DESCRIPTION OF THE TASK = Without carrying over a single picture, write out the records below exactly.

MATERIAL PROVIDED =

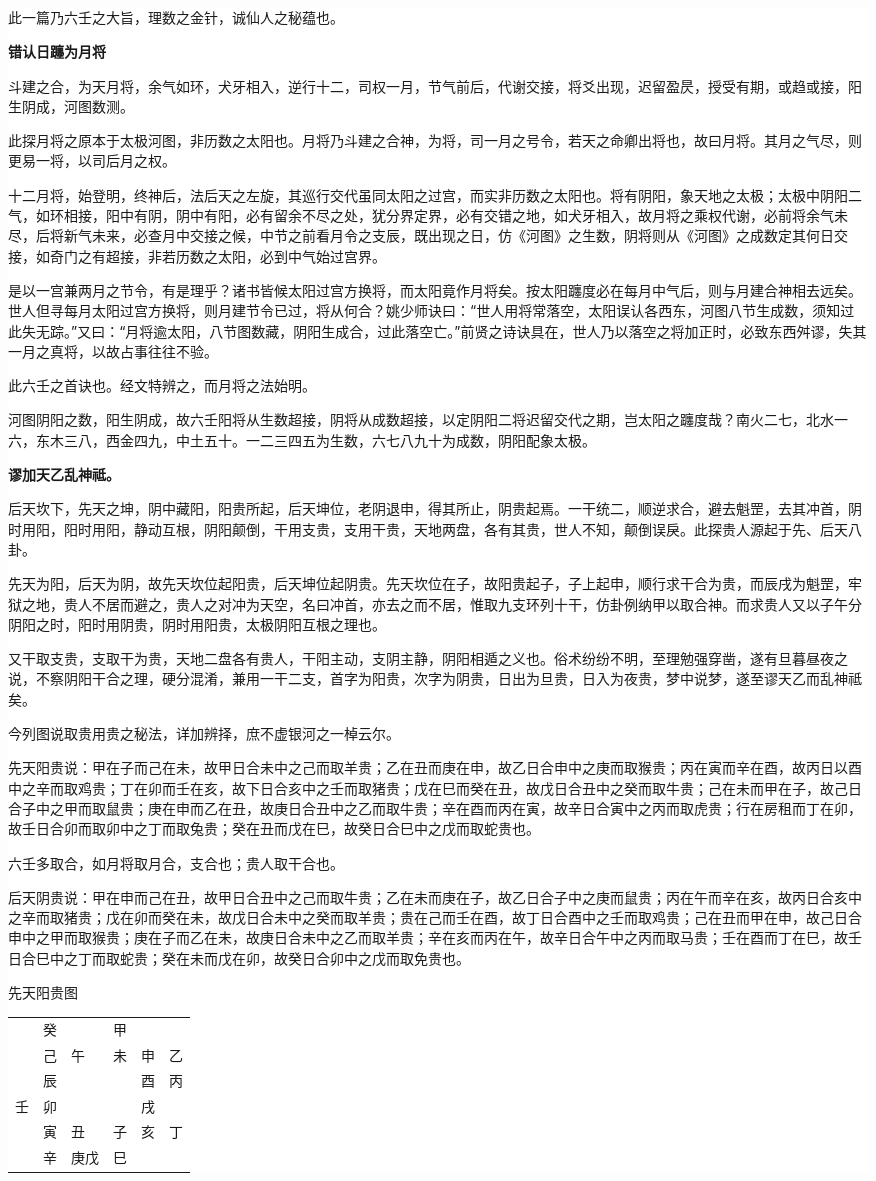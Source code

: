 此一篇乃六壬之大旨，理数之金针，诚仙人之秘蕴也。

**错认日躔为月将**

斗建之合，为天月将，余气如环，犬牙相入，逆行十二，司权一月，节气前后，代谢交接，将爻出现，迟留盈昃，授受有期，或趋或接，阳生阴成，河图数测。

此探月将之原本于太极河图，非历数之太阳也。月将乃斗建之合神，为将，司一月之号令，若天之命卿出将也，故曰月将。其月之气尽，则更易一将，以司后月之权。

十二月将，始登明，终神后，法后天之左旋，其巡行交代虽同太阳之过宫，而实非历数之太阳也。将有阴阳，象天地之太极；太极中阴阳二气，如环相接，阳中有阴，阴中有阳，必有留余不尽之处，犹分界定界，必有交错之地，如犬牙相入，故月将之乘权代谢，必前将余气未尽，后将新气未来，必查月中交接之候，中节之前看月令之支辰，既出现之日，仿《河图》之生数，阴将则从《河图》之成数定其何日交接，如奇门之有超接，非若历数之太阳，必到中气始过宫界。

是以一宫兼两月之节令，有是理乎？诸书皆候太阳过宫方换将，而太阳竟作月将矣。按太阳躔度必在每月中气后，则与月建合神相去远矣。世人但寻每月太阳过宫方换将，则月建节令已过，将从何合？姚少师诀曰：“世人用将常落空，太阳误认各西东，河图八节生成数，须知过此失无踪。”又曰：“月将逾太阳，八节图数藏，阴阳生成合，过此落空亡。”前贤之诗诀具在，世人乃以落空之将加正时，必致东西舛谬，失其一月之真将，以故占事往往不验。

此六壬之首诀也。经文特辨之，而月将之法始明。

河图阴阳之数，阳生阴成，故六壬阳将从生数超接，阴将从成数超接，以定阴阳二将迟留交代之期，岂太阳之躔度哉？南火二七，北水一六，东木三八，西金四九，中土五十。一二三四五为生数，六七八九十为成数，阴阳配象太极。

**谬加天乙乱神祗。**

后天坎下，先天之坤，阴中藏阳，阳贵所起，后天坤位，老阴退申，得其所止，阴贵起焉。一干统二，顺逆求合，避去魁罡，去其冲首，阴时用阳，阳时用阳，静动互根，阴阳颠倒，干用支贵，支用干贵，天地两盘，各有其贵，世人不知，颠倒误戾。此探贵人源起于先、后天八卦。

先天为阳，后天为阴，故先天坎位起阳贵，后天坤位起阴贵。先天坎位在子，故阳贵起子，子上起申，顺行求干合为贵，而辰戌为魁罡，牢狱之地，贵人不居而避之，贵人之对冲为天空，名曰冲首，亦去之而不居，惟取九支环列十干，仿卦例纳甲以取合神。而求贵人又以子午分阴阳之时，阳时用阴贵，阴时用阳贵，太极阴阳互根之理也。

又干取支贵，支取干为贵，天地二盘各有贵人，干阳主动，支阴主静，阴阳相遁之义也。俗术纷纷不明，至理勉强穿凿，遂有旦暮昼夜之说，不察阴阳干合之理，硬分混淆，兼用一干二支，首字为阳贵，次字为阴贵，日出为旦贵，日入为夜贵，梦中说梦，遂至谬天乙而乱神祗矣。

今列图说取贵用贵之秘法，详加辨择，庶不虚银河之一棹云尔。

先天阳贵说：甲在子而己在未，故甲日合未中之己而取羊贵；乙在丑而庚在申，故乙日合申中之庚而取猴贵；丙在寅而辛在酉，故丙日以酉中之辛而取鸡贵；丁在卯而壬在亥，故下日合亥中之壬而取猪贵；戊在巳而癸在丑，故戊日合丑中之癸而取牛贵；己在未而甲在子，故己日合子中之甲而取鼠贵；庚在申而乙在丑，故庚日合丑中之乙而取牛贵；辛在酉而丙在寅，故辛日合寅中之丙而取虎贵；行在房租而丁在卯，故壬日合卯而取卯中之丁而取兔贵；癸在丑而戊在巳，故癸日合巳中之戊而取蛇贵也。

六壬多取合，如月将取月合，支合也；贵人取干合也。

后天阴贵说：甲在申而己在丑，故甲日合丑中之己而取牛贵；乙在未而庚在子，故乙日合子中之庚而鼠贵；丙在午而辛在亥，故丙日合亥中之辛而取猪贵；戊在卯而癸在未，故戊日合未中之癸而取羊贵；贵在己而壬在酉，故丁日合酉中之壬而取鸡贵；己在丑而甲在申，故己日合申中之甲而取猴贵；庚在子而乙在未，故庚日合未中之乙而取羊贵；辛在亥而丙在午，故辛日合午中之丙而取马贵；壬在酉而丁在巳，故壬日合巳中之丁而取蛇贵；癸在未而戊在卯，故癸日合卯中之戊而取免贵也。

  

先天阳贵图    

|   |   |   |   |   |   |
|---|---|---|---|---|---|
||癸||甲|||
||己|午|未|申|乙|
||辰||   |酉|丙|
|壬|卯|||戌|
||寅|丑|子|亥|丁|
||辛|庚戊|巳|||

EXPECTED OUTPUT =
Source code

: 此一篇乃六壬之大旨，理数之金针，诚仙人之秘蕴也。

**错认日躔为月将**

斗建之合，为天月将，余气如环，犬牙相入，逆行十二，司权一月，节气前后，代谢交接，将爻出现，迟留盈昃，授受有期，或趋或接，阳生阴成，河图数测。

此探月将之原本于太极河图，非历数之太阳也。月将乃斗建之合神，为将，司一月之号令，若天之命卿出将也，故曰月将。其月之气尽，则更易一将，以司后月之权。

十二月将，始登明，终神后，法后天之左旋，其巡行交代虽同太阳之过宫，而实非历数之太阳也。将有阴阳，象天地之太极；太极中阴阳二气，如环相接，阳中有阴，阴中有阳，必有留余不尽之处，犹分界定界，必有交错之地，如犬牙相入，故月将之乘权代谢，必前将余气未尽，后将新气未来，必查月中交接之候，中节之前看月令之支辰，既出现之日，仿《河图》之生数，阴将则从《河图》之成数定其何日交接，如奇门之有超接，非若历数之太阳，必到中气始过宫界。

是以一宫兼两月之节令，有是理乎？诸书皆候太阳过宫方换将，而太阳竟作月将矣。按太阳躔度必在每月中气后，则与月建合神相去远矣。世人但寻每月太阳过宫方换将，则月建节令已过，将从何合？姚少师诀曰：“世人用将常落空，太阳误认各西东，河图八节生成数，须知过此失无踪。”又曰：“月将逾太阳，八节图数藏，阴阳生成合，过此落空亡。”前贤之诗诀具在，世人乃以落空之将加正时，必致东西舛谬，失其一月之真将，以故占事往往不验。

此六壬之首诀也。经文特辨之，而月将之法始明。

河图阴阳之数，阳生阴成，故六壬阳将从生数超接，阴将从成数超接，以定阴阳二将迟留交代之期，岂太阳之躔度哉？南火二七，北水一六，东木三八，西金四九，中土五十。一二三四五为生数，六七八九十为成数，阴阳配象太极。

**谬加天乙乱神祗。**

后天坎下，先天之坤，阴中藏阳，阳贵所起，后天坤位，老阴退申，得其所止，阴贵起焉。一干统二，顺逆求合，避去魁罡，去其冲首，阴时用阳，阳时用阳，静动互根，阴阳颠倒，干用支贵，支用干贵，天地两盘，各有其贵，世人不知，颠倒误戾。此探贵人源起于先、后天八卦。

先天为阳，后天为阴，故先天坎位起阳贵，后天坤位起阴贵。先天坎位在子，故阳贵起子，子上起申，顺行求干合为贵，而辰戌为魁罡，牢狱之地，贵人不居而避之，贵人之对冲为天空，名曰冲首，亦去之而不居，惟取九支环列十干，仿卦例纳甲以取合神。而求贵人又以子午分阴阳之时，阳时用阴贵，阴时用阳贵，太极阴阳互根之理也。

又干取支贵，支取干为贵，天地二盘各有贵人，干阳主动，支阴主静，阴阳相遁之义也。俗术纷纷不明，至理勉强穿凿，遂有旦暮昼夜之说，不察阴阳干合之理，硬分混淆，兼用一干二支，首字为阳贵，次字为阴贵，日出为旦贵，日入为夜贵，梦中说梦，遂至谬天乙而乱神祗矣。

今列图说取贵用贵之秘法，详加辨择，庶不虚银河之一棹云尔。

先天阳贵说：甲在子而己在未，故甲日合未中之己而取羊贵；乙在丑而庚在申，故乙日合申中之庚而取猴贵；丙在寅而辛在酉，故丙日以酉中之辛而取鸡贵；丁在卯而壬在亥，故下日合亥中之壬而取猪贵；戊在巳而癸在丑，故戊日合丑中之癸而取牛贵；己在未而甲在子，故己日合子中之甲而取鼠贵；庚在申而乙在丑，故庚日合丑中之乙而取牛贵；辛在酉而丙在寅，故辛日合寅中之丙而取虎贵；行在房租而丁在卯，故壬日合卯而取卯中之丁而取兔贵；癸在丑而戊在巳，故癸日合巳中之戊而取蛇贵也。

六壬多取合，如月将取月合，支合也；贵人取干合也。

后天阴贵说：甲在申而己在丑，故甲日合丑中之己而取牛贵；乙在未而庚在子，故乙日合子中之庚而鼠贵；丙在午而辛在亥，故丙日合亥中之辛而取猪贵；戊在卯而癸在未，故戊日合未中之癸而取羊贵；贵在己而壬在酉，故丁日合酉中之壬而取鸡贵；己在丑而甲在申，故己日合申中之甲而取猴贵；庚在子而乙在未，故庚日合未中之乙而取羊贵；辛在亥而丙在午，故辛日合午中之丙而取马贵；壬在酉而丁在巳，故壬日合巳中之丁而取蛇贵；癸在未而戊在卯，故癸日合卯中之戊而取免贵也。

  

先天阳贵图    

|   |   |   |   |   |   |
|---|---|---|---|---|---|
||癸||甲|||
||己|午|未|申|乙|
||辰||   |酉|丙|
|壬|卯|||戌|
||寅|丑|子|亥|丁|
||辛|庚戊|巳|||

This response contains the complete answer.